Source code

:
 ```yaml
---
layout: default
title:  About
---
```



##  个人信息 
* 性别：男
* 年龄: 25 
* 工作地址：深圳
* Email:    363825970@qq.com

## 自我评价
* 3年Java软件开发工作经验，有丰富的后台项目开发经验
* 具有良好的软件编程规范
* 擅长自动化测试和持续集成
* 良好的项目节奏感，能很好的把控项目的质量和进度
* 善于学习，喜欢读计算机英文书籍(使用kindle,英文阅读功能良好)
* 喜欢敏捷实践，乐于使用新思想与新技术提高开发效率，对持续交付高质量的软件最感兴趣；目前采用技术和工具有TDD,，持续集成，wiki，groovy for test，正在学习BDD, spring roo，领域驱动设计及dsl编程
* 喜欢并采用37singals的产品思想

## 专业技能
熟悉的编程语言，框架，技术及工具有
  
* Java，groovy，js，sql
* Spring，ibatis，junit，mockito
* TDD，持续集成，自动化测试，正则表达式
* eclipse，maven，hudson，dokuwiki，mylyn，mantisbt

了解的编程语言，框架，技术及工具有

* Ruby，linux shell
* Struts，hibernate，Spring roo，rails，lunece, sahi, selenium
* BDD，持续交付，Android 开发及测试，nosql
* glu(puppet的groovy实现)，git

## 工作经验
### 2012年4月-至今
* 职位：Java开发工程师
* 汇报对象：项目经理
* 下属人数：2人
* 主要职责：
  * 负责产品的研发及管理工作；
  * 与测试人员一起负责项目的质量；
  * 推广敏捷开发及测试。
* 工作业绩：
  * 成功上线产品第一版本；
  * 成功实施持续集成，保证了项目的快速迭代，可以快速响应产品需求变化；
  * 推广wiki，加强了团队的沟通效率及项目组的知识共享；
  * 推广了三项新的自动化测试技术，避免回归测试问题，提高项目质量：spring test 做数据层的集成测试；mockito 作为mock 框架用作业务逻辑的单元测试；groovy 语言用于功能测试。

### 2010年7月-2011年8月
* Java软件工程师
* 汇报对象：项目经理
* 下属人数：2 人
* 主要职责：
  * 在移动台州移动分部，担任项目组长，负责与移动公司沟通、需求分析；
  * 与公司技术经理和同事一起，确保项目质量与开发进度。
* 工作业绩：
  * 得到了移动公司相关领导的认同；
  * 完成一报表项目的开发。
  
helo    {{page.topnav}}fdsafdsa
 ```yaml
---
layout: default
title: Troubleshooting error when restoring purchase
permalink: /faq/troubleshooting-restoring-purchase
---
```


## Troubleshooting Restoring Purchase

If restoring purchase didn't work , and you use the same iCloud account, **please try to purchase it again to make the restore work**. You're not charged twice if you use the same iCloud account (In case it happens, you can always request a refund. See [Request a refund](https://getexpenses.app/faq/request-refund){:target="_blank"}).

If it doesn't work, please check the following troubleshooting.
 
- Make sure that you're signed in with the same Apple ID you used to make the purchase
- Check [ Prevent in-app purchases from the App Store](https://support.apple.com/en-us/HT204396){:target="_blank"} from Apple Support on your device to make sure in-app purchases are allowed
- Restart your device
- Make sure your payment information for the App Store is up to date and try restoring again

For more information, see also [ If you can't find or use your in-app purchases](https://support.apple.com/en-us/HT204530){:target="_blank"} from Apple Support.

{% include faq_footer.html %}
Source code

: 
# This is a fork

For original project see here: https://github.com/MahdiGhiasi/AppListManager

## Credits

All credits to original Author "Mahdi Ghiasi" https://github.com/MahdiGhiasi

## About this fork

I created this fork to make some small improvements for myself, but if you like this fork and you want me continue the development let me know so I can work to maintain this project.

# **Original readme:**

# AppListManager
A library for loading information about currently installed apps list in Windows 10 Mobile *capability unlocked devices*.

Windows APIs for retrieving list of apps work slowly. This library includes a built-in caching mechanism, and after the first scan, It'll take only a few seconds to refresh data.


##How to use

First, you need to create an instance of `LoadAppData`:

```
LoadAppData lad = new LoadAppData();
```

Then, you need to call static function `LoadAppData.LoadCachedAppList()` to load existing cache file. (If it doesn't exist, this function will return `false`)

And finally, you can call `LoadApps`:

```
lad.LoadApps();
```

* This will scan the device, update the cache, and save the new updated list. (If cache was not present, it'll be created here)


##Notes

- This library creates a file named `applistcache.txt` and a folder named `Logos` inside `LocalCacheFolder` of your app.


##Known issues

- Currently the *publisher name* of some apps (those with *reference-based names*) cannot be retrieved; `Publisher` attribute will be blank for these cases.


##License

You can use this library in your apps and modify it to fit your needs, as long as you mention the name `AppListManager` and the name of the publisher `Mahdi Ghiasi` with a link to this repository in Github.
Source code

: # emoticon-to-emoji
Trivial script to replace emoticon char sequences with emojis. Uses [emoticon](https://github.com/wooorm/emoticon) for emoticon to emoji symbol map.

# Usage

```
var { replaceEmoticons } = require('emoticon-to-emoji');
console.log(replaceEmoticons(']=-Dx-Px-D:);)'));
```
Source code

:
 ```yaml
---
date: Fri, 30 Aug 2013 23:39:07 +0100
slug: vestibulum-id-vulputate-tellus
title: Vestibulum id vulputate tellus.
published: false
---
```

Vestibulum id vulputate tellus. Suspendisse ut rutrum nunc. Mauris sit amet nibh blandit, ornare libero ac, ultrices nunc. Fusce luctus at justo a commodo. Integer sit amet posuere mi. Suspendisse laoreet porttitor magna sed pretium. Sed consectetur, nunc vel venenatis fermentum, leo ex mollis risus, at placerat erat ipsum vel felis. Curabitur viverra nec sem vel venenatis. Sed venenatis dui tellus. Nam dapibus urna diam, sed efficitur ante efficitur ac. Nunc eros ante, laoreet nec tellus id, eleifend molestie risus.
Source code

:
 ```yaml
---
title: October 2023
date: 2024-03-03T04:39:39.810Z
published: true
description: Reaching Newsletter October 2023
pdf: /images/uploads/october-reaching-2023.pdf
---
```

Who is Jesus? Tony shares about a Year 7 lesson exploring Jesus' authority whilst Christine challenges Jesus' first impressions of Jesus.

━━━━━━━━━━

▶ ASSIGNMENT: Reproduce word for word the material above, beginning with the line that contains "If it doesn't work, please" and ending with the line that contains "# AppListManager".

▶ EXERCISE OUTPUT:
If it doesn't work, please check the following troubleshooting.
 
- Make sure that you're signed in with the same Apple ID you used to make the purchase
- Check [ Prevent in-app purchases from the App Store](https://support.apple.com/en-us/HT204396){:target="_blank"} from Apple Support on your device to make sure in-app purchases are allowed
- Restart your device
- Make sure your payment information for the App Store is up to date and try restoring again

For more information, see also [ If you can't find or use your in-app purchases](https://support.apple.com/en-us/HT204530){:target="_blank"} from Apple Support.

{% include faq_footer.html %}
Source code

: 
# This is a fork

For original project see here: https://github.com/MahdiGhiasi/AppListManager

## Credits

All credits to original Author "Mahdi Ghiasi" https://github.com/MahdiGhiasi

## About this fork

I created this fork to make some small improvements for myself, but if you like this fork and you want me continue the development let me know so I can work to maintain this project.

# **Original readme:**

# AppListManager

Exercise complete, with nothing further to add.